WHAT YOU ARE ASKED TO DO: Please set down only the lines below starting with the line with "#### Returns" and going on through the line with "Users can take", verbatim and without pictures.

Top of PROVIDED MATERIAL

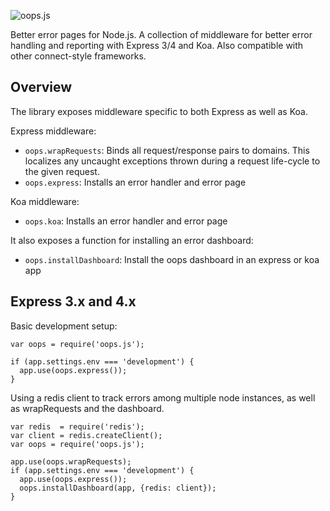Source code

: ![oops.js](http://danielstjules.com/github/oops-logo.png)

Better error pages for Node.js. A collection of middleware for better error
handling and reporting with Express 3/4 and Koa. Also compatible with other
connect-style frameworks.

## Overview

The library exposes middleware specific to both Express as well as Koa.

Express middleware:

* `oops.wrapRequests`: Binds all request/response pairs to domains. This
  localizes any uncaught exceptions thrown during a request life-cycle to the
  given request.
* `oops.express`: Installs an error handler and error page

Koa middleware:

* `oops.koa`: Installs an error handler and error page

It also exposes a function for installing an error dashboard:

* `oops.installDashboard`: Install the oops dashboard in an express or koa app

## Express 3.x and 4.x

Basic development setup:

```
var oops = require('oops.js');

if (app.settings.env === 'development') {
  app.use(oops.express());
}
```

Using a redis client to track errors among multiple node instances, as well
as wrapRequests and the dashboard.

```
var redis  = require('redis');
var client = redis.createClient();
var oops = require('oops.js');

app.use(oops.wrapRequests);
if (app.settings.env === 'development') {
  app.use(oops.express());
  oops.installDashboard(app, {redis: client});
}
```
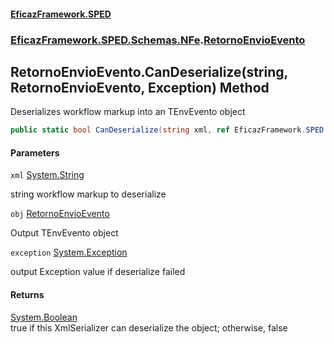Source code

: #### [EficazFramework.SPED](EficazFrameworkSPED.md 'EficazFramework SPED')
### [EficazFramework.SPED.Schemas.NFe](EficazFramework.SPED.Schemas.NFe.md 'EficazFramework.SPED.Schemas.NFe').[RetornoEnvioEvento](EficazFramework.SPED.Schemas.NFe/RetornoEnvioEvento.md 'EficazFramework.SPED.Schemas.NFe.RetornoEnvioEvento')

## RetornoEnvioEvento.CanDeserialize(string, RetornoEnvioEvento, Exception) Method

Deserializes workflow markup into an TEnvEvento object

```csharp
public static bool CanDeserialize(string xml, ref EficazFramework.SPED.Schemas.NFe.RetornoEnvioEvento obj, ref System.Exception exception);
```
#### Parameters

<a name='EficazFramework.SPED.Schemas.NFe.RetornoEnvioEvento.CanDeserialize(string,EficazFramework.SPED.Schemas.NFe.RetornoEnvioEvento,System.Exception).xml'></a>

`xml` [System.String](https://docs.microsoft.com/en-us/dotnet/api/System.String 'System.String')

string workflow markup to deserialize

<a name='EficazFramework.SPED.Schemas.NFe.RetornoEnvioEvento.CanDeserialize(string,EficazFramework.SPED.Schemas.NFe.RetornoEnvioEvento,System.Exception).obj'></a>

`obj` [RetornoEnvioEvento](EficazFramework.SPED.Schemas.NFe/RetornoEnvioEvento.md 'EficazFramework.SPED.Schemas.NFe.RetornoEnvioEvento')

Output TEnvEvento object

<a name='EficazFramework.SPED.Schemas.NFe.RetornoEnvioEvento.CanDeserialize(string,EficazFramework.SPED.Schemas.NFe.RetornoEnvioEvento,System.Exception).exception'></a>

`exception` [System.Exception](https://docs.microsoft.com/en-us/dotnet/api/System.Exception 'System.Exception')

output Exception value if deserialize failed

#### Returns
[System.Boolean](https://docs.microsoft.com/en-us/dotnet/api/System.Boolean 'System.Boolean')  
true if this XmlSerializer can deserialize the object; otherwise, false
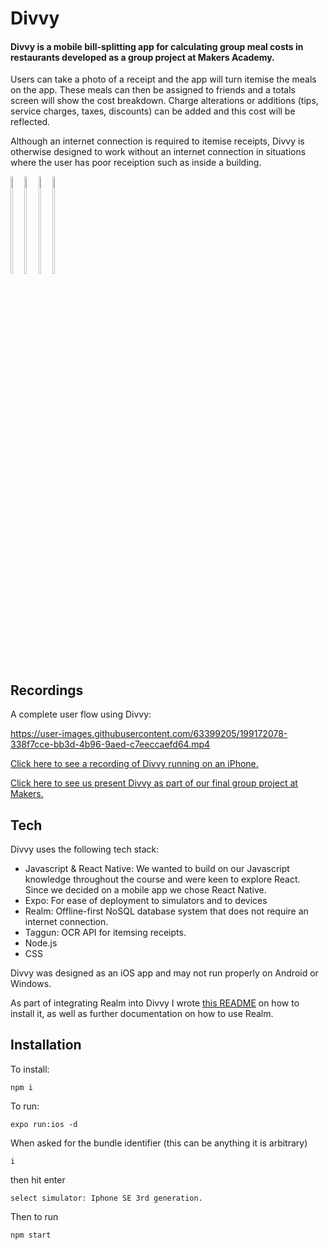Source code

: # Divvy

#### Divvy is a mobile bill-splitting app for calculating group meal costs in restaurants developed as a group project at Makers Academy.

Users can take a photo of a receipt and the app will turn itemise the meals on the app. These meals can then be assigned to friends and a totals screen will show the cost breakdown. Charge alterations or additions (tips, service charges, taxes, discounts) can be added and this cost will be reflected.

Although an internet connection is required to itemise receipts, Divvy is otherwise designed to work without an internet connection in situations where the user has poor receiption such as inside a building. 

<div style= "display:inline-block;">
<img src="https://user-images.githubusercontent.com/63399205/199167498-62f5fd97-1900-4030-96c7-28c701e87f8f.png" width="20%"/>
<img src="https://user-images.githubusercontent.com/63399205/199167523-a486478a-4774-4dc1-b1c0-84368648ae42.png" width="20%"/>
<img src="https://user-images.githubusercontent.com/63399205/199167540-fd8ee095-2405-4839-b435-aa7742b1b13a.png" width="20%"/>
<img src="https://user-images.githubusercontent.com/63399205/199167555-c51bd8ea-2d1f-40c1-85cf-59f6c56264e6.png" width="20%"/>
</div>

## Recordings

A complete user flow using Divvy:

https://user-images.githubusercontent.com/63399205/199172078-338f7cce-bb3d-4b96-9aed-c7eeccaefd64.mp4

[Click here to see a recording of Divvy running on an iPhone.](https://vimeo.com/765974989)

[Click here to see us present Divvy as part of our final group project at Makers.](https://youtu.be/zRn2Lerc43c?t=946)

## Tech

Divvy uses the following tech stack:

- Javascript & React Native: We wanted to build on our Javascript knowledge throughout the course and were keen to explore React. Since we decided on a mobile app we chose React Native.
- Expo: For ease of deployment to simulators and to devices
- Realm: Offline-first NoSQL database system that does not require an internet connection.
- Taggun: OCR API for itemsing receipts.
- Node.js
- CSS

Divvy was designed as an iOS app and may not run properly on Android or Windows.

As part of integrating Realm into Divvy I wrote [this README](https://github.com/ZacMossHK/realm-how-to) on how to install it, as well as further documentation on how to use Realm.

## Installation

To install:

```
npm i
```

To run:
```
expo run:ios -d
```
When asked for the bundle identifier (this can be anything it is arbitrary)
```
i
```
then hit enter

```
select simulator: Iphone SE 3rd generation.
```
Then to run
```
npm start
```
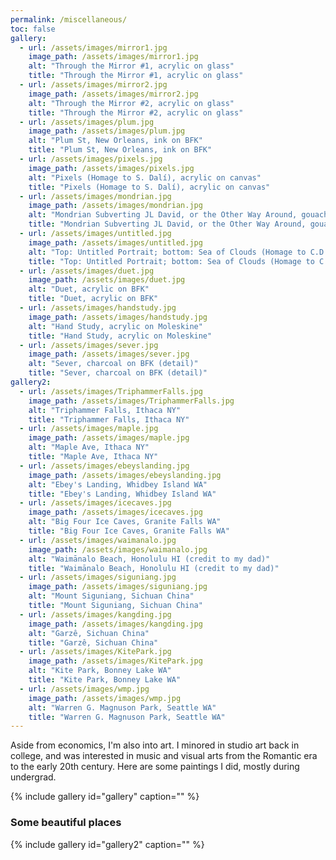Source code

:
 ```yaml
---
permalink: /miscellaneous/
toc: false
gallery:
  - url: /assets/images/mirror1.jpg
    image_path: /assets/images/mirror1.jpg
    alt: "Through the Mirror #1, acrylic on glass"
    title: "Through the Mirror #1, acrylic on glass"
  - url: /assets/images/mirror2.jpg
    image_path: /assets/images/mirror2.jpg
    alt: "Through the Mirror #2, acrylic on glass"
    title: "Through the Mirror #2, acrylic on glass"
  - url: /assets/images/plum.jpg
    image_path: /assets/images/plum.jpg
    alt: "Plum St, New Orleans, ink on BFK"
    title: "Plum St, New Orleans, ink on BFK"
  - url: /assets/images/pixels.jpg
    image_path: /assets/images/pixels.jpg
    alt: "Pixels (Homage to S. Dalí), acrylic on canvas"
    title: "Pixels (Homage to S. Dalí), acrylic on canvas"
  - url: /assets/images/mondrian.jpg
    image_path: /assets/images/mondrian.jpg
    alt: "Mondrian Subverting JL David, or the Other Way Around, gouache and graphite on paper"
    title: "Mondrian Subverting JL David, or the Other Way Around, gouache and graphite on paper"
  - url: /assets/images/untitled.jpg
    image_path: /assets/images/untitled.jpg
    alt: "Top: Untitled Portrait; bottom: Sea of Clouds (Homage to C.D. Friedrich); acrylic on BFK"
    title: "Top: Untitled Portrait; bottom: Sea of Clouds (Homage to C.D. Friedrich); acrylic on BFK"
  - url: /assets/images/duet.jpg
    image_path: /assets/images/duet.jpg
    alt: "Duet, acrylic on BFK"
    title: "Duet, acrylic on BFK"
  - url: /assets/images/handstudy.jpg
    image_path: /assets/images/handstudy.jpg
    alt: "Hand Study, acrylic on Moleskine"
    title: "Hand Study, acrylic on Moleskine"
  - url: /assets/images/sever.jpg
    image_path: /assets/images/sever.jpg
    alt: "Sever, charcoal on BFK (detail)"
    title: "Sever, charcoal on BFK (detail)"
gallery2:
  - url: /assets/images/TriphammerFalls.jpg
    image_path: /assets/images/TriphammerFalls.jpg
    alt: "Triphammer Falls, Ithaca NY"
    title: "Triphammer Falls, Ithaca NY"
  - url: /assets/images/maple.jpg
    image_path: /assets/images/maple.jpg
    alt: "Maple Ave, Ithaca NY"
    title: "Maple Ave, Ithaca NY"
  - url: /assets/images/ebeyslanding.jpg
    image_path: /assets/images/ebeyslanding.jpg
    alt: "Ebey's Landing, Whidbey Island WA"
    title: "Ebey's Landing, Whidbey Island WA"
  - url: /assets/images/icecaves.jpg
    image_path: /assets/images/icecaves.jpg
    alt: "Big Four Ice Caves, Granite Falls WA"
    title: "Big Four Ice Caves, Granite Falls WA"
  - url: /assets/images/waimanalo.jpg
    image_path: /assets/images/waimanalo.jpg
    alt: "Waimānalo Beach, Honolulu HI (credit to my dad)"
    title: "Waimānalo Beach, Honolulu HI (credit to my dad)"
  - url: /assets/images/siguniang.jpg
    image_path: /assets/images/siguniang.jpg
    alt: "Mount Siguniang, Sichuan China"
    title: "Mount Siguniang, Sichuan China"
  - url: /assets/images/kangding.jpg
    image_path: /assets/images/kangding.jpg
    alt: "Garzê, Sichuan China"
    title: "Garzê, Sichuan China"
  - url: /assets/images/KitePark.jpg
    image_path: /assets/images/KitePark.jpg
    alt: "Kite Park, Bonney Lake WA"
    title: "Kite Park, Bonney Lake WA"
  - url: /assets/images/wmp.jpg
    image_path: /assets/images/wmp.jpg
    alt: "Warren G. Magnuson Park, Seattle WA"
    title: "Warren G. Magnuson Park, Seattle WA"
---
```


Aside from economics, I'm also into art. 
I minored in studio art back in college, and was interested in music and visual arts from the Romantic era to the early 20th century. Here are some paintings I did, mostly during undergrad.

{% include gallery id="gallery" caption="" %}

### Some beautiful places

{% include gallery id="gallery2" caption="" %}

Bottom of PROVIDED MATERIAL
Top of PROVIDED MATERIAL

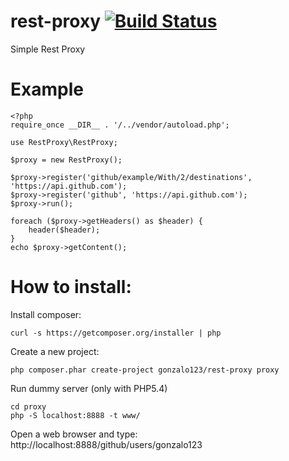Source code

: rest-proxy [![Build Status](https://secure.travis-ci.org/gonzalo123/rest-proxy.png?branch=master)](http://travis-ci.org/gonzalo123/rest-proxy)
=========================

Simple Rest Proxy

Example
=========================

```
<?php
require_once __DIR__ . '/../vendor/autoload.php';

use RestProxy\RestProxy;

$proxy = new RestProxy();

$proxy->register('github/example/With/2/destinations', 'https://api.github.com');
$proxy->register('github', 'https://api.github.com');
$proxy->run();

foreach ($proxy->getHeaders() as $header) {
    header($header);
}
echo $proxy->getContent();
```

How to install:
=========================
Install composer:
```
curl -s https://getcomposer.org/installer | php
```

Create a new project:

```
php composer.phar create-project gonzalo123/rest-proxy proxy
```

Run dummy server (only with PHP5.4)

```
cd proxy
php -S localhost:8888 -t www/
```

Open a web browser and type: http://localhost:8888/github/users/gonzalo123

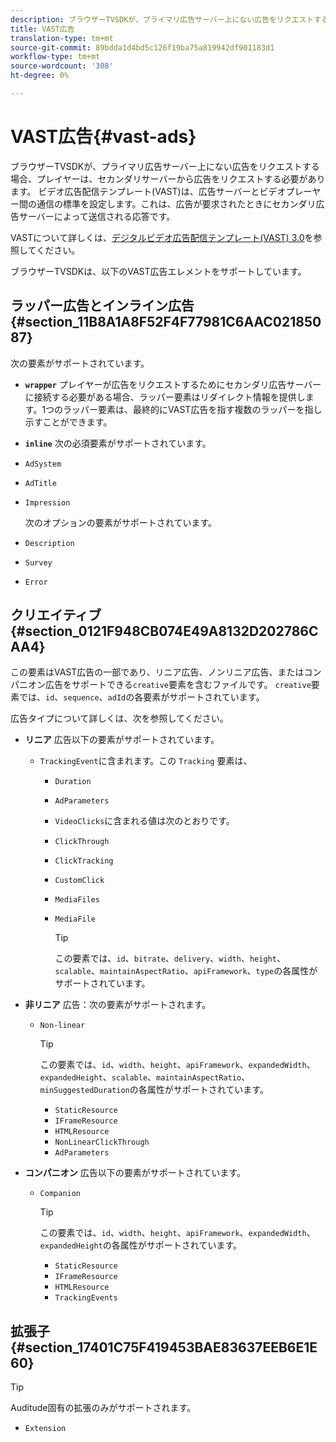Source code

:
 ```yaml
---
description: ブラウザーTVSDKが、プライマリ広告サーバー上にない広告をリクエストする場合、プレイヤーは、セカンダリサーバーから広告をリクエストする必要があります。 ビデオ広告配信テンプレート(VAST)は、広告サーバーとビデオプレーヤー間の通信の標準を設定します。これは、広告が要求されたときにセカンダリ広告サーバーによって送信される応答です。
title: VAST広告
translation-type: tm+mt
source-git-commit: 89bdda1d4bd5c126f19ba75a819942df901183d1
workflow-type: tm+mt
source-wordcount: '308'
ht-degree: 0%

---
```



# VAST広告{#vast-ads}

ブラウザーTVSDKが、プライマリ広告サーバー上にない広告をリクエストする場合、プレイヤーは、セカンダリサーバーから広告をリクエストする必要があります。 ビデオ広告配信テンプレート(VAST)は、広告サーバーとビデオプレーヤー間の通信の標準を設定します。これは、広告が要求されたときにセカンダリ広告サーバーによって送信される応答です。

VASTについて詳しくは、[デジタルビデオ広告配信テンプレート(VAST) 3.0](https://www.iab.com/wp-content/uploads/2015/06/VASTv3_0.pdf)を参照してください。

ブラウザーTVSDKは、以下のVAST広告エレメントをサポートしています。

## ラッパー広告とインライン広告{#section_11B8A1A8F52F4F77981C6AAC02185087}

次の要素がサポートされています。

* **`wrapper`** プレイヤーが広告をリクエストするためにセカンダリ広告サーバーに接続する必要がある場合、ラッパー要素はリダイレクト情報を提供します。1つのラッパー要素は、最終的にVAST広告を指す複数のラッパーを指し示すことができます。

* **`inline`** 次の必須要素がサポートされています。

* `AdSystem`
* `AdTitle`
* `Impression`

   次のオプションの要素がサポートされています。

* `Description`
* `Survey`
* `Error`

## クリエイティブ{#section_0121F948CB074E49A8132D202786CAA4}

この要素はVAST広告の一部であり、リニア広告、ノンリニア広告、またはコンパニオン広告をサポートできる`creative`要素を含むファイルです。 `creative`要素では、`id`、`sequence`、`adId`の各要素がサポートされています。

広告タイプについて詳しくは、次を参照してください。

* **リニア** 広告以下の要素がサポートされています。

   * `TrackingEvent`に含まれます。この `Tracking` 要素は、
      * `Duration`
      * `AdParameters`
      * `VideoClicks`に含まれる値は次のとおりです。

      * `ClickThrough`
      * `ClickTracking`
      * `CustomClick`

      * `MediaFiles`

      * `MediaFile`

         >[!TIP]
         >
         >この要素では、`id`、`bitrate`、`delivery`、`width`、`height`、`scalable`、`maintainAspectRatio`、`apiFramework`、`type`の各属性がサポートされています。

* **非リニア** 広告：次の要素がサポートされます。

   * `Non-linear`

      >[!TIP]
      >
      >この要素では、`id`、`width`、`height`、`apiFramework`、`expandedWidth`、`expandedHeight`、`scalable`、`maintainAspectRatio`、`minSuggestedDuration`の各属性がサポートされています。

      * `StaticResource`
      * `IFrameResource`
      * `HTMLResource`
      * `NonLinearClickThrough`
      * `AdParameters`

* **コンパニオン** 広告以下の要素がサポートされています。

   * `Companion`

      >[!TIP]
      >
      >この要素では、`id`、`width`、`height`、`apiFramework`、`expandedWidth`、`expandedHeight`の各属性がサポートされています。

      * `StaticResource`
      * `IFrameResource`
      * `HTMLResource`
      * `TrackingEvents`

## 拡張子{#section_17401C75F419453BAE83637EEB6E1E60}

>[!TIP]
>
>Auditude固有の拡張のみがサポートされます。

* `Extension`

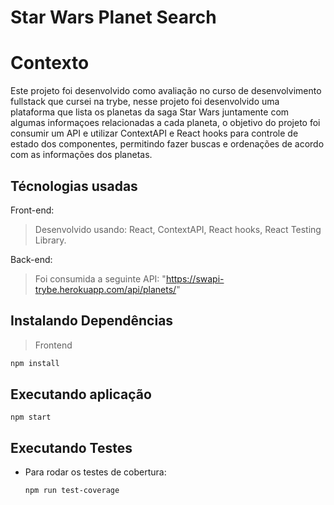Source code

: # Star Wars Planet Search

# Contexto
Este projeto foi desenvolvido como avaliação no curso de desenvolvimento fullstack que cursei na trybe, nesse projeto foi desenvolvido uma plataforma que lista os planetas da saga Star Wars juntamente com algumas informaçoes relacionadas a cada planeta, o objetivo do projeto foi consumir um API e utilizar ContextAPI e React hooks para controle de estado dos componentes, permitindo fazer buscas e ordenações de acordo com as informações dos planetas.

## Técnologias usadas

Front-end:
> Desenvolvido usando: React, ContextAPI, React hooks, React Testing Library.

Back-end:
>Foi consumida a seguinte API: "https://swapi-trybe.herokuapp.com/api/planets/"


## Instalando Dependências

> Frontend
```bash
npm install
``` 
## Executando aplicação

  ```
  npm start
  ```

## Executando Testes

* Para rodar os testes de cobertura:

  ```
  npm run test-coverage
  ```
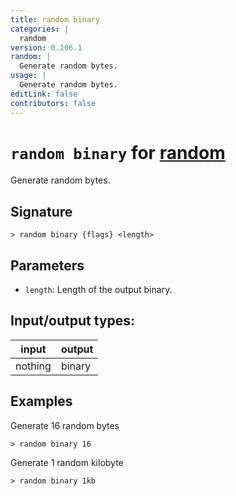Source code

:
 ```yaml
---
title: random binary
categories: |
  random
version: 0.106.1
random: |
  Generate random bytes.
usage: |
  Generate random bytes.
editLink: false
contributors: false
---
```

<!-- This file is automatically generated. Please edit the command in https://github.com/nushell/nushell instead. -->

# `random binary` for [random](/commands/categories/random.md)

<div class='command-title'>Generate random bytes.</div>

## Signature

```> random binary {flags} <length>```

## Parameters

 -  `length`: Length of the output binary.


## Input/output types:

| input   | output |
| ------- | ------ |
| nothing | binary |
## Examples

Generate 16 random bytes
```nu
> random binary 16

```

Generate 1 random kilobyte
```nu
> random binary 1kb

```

Bottom of PROVIDED MATERIAL

RESULT OF THE TASK:
#### Returns
[System.Boolean](https://docs.microsoft.com/en-us/dotnet/api/System.Boolean 'System.Boolean')  
true if this XmlSerializer can deserialize the object; otherwise, false
Source code

: # Divvy

#### Divvy is a mobile bill-splitting app for calculating group meal costs in restaurants developed as a group project at Makers Academy.

Users can take a photo of a receipt and the app will turn itemise the meals on the app. These meals can then be assigned to friends and a totals screen will show the cost breakdown. Charge alterations or additions (tips, service charges, taxes, discounts) can be added and this cost will be reflected.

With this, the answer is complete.